[HN Gopher] Murder Mystery: GCC builds failing after sbuild refa...
       ___________________________________________________________________
        
       Murder Mystery: GCC builds failing after sbuild refactoring
        
       Author : pabs3
       Score  : 105 points
       Date   : 2024-12-22 07:31 UTC (15 hours ago)
        
 (HTM) web link (www.linux.it)
 (TXT) w3m dump (www.linux.it)
        
       | rurban wrote:
       | I had a similar murder mystery investigation the last months, and
       | to rewrite the whole murder concept. But in the end, getting rid
       | of signals (I hate signals ) and replacing it with messages
       | didn't work, so I embraced arranging a proper group and killing
       | them at once. With some exceptions.
        
       | IshKebab wrote:
       | The standard Linux process management API is a total mess IMO. It
       | doesn't even offer a way to avoid TOCTOU. They've made some
       | improvements recently (https://lwn.net/Articles/794707/) but as
       | far as I know you still can't implement something like pstree
       | without just reading files from `/proc` which is shit.
        
         | formerly_proven wrote:
         | Who needs handles for processes when you can have reusable IDs
         | instead? /s
         | 
         | For a while the limit has been around 4 million or something
         | like that, instead of the traditional 32k.

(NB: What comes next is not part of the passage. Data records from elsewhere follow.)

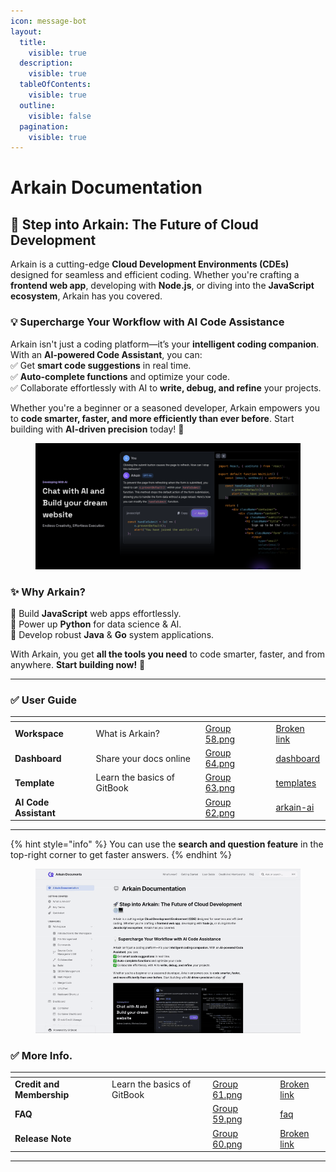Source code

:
 ```yaml
---
icon: message-bot
layout:
  title:
    visible: true
  description:
    visible: true
  tableOfContents:
    visible: true
  outline:
    visible: false
  pagination:
    visible: true
---
```


# Arkain Documentation

## 🚀 **Step into Arkain: The Future of Cloud Development**

Arkain is a cutting-edge **Cloud Development Environments (CDEs)** designed for seamless and efficient coding. Whether you're crafting a **frontend web app**, developing with **Node.js**, or diving into the **JavaScript ecosystem**, Arkain has you covered.

### 💡 **Supercharge Your Workflow with AI Code Assistance**

Arkain isn't just a coding platform—it’s your **intelligent coding companion**. With an **AI-powered Code Assistant**, you can:\
✅ Get **smart code suggestions** in real time.\
✅ **Auto-complete functions** and optimize your code.\
✅ Collaborate effortlessly with AI to **write, debug, and refine** your projects.

Whether you're a beginner or a seasoned developer, Arkain empowers you to **code smarter, faster, and more efficiently than ever before**. Start building with **AI-driven precision** today! 🚀

<figure><img src=".gitbook/assets/image (25).png" alt=""><figcaption></figcaption></figure>

### ✨ **Why Arkain?**

🔹 Build **JavaScript** web apps effortlessly.\
🔹 Power up **Python** for data science & AI.\
🔹 Develop robust **Java** & **Go** system applications.

With Arkain, you get **all the tools you need** to code smarter, faster, and from anywhere. **Start building now!** 🚀



***

### ✅  User Guide

<table data-card-size="large" data-view="cards" data-full-width="false"><thead><tr><th></th><th data-hidden></th><th data-hidden data-card-cover data-type="files"></th><th data-hidden></th><th data-hidden data-card-target data-type="content-ref"></th></tr></thead><tbody><tr><td><strong>Workspace</strong></td><td>What is Arkain?</td><td><a href=".gitbook/assets/Group 58.png">Group 58.png</a></td><td></td><td><a href="broken-reference">Broken link</a></td></tr><tr><td><strong>Dashboard</strong></td><td>Share your docs online</td><td><a href=".gitbook/assets/Group 64.png">Group 64.png</a></td><td></td><td><a href="user-guide/dashboard/">dashboard</a></td></tr><tr><td><strong>Template</strong></td><td>Learn the basics of GitBook</td><td><a href=".gitbook/assets/Group 63.png">Group 63.png</a></td><td></td><td><a href="user-guide/templates/">templates</a></td></tr><tr><td><strong>AI Code Assistant</strong></td><td></td><td><a href=".gitbook/assets/Group 62.png">Group 62.png</a></td><td></td><td><a href="user-guide/arkain-ai/">arkain-ai</a></td></tr></tbody></table>

***

{% hint style="info" %}
You can use the **search and question feature** in the top-right corner to get faster answers.
{% endhint %}

<figure><img src=".gitbook/assets/2025-02-0111.24.56-ezgif.com-video-to-gif-converter.gif" alt=""><figcaption></figcaption></figure>

### ✅ More Info.

<table data-view="cards" data-full-width="false"><thead><tr><th></th><th data-hidden></th><th data-hidden data-card-cover data-type="files"></th><th data-hidden></th><th data-hidden data-card-target data-type="content-ref"></th></tr></thead><tbody><tr><td><strong>Credit and Membership</strong></td><td>Learn the basics of GitBook</td><td><a href=".gitbook/assets/Group 61.png">Group 61.png</a></td><td></td><td><a href="broken-reference">Broken link</a></td></tr><tr><td><strong>FAQ</strong></td><td></td><td><a href=".gitbook/assets/Group 59.png">Group 59.png</a></td><td></td><td><a href="faq/faq/">faq</a></td></tr><tr><td><strong>Release Note</strong></td><td></td><td><a href=".gitbook/assets/Group 60.png">Group 60.png</a></td><td></td><td><a href="broken-reference">Broken link</a></td></tr></tbody></table>

***

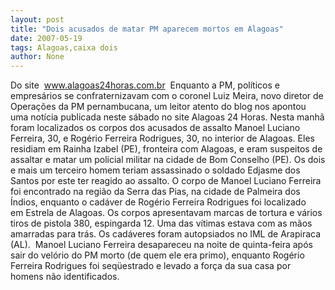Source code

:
 ```yaml
---
layout: post
title: "Dois acusados de matar PM aparecem mortos em Alagoas"
date: 2007-05-19
tags: Alagoas,caixa dois
author: None
---
```

Do site&nbsp; www.alagoas24horas.com.br&nbsp;
Enquanto a PM, pol&iacute;ticos e empres&aacute;rios se confraternizavam com o coronel Luiz Meira, novo diretor de Opera&ccedil;&otilde;es da PM pernambucana, um leitor atento do blog nos apontou uma not&iacute;cia publicada neste&nbsp;s&aacute;bado no site&nbsp;Alagoas 24 Horas.
Nesta manh&atilde; foram localizados os corpos dos acusados de assalto&nbsp;Manoel Luciano Ferreira, 30, e Rog&eacute;rio Ferreira Rodrigues, 30, no interior de Alagoas.
Eles residiam em Rainha Izabel (PE), fronteira com Alagoas, e eram suspeitos de assaltar e matar um&nbsp;policial militar na cidade de Bom Conselho (PE).
Os dois e mais um terceiro homem teriam&nbsp;assassinado o soldado Edjasme dos Santos&nbsp;por este ter reagido ao assalto.
O corpo de Manoel Luciano Ferreira foi encontrado na regi&atilde;o da Serra das Pias, na cidade de Palmeira dos &Iacute;ndios, enquanto o cad&aacute;ver de Rog&eacute;rio Ferreira Rodrigues foi localizado em&nbsp;Estrela de Alagoas.
Os corpos apresentavam marcas de tortura e v&aacute;rios tiros de pistola 380, espingarda 12. Uma das v&iacute;timas estava com as m&atilde;os amarradas para tr&aacute;s. Os cad&aacute;veres foram&nbsp;autopsiados no IML de Arapiraca (AL).&nbsp;
Manoel Luciano Ferreira desapareceu na noite de quinta-feira ap&oacute;s sair do vel&oacute;rio do PM morto (de quem ele era primo), enquanto Rog&eacute;rio Ferreira Rodrigues foi seq&uuml;estrado e levado a for&ccedil;a da sua casa por homens n&atilde;o identificados.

Which of course
         | broke a bunch of stuff that assumed "char pid[5];" is good
         | enough. Fun stuff.
         | 
         | The kernel offers up this (here abbreviated) example which you
         | could use for all accesses to /proc/<pid> when you have an open
         | pidfd to ensure that the two refer to the same process:
         | static int pidfd_metadata_fd(pid_t pid, int pidfd) {
         | char path[100];                 snprintf(path, sizeof(path),
         | "/proc/%d", pid);                 int procfd = open(path,
         | O_DIRECTORY | O_RDONLY | O_CLOEXEC);                 if
         | (sys_pidfd_send_signal(pidfd, 0, NULL, 0) < 0 && errno !=
         | EPERM) {                    close(procfd);
         | procfd = -1;                 }                 return procfd;
         | }
         | 
         | And these days you even can poll for pidfds (readable = exited)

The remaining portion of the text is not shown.